[Rendered images with source text]
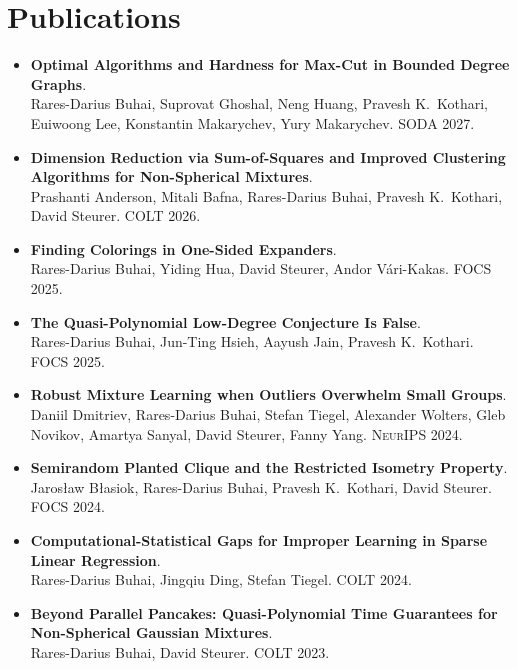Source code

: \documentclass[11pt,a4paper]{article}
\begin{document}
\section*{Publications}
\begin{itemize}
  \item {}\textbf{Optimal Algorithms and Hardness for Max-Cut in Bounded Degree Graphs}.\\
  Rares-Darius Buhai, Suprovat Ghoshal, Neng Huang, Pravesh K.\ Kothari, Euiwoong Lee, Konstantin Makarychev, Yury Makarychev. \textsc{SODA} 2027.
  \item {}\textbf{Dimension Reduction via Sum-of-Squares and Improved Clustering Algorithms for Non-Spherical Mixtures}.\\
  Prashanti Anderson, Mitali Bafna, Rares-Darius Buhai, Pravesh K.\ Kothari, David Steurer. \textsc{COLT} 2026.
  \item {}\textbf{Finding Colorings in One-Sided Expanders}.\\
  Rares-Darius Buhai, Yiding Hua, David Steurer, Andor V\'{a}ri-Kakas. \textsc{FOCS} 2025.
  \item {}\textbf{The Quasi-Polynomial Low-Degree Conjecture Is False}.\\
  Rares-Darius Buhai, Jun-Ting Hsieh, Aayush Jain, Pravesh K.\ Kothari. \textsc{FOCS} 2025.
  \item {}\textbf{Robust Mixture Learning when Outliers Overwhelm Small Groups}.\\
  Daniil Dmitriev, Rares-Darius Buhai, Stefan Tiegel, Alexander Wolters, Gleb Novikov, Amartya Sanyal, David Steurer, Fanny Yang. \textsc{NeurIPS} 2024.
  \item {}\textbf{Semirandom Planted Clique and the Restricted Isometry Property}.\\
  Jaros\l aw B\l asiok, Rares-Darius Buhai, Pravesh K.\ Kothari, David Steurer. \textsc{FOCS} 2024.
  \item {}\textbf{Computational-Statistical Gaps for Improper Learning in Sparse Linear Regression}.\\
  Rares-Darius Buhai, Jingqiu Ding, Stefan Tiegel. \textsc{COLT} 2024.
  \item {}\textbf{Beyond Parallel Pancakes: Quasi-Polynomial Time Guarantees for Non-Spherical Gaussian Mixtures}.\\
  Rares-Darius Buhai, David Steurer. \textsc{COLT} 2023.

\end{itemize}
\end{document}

• **ACTIVITY**
Each line from the one holding "Quasi-Polynomial Low-Degree Conjecture" through the last line of the data is to be transcribed exactly, with nothing else added.

• **YOUR SOLUTION**
  \item {}\textbf{The Quasi-Polynomial Low-Degree Conjecture Is False}.\\
  Rares-Darius Buhai, Jun-Ting Hsieh, Aayush Jain, Pravesh K.\ Kothari. \textsc{FOCS} 2025.
  \item {}\textbf{Robust Mixture Learning when Outliers Overwhelm Small Groups}.\\
  Daniil Dmitriev, Rares-Darius Buhai, Stefan Tiegel, Alexander Wolters, Gleb Novikov, Amartya Sanyal, David Steurer, Fanny Yang. \textsc{NeurIPS} 2024.
  \item {}\textbf{Semirandom Planted Clique and the Restricted Isometry Property}.\\
  Jaros\l aw B\l asiok, Rares-Darius Buhai, Pravesh K.\ Kothari, David Steurer. \textsc{FOCS} 2024.
  \item {}\textbf{Computational-Statistical Gaps for Improper Learning in Sparse Linear Regression}.\\
  Rares-Darius Buhai, Jingqiu Ding, Stefan Tiegel. \textsc{COLT} 2024.
  \item {}\textbf{Beyond Parallel Pancakes: Quasi-Polynomial Time Guarantees for Non-Spherical Gaussian Mixtures}.\\
  Rares-Darius Buhai, David Steurer. \textsc{COLT} 2023.

\end{itemize}
\end{document}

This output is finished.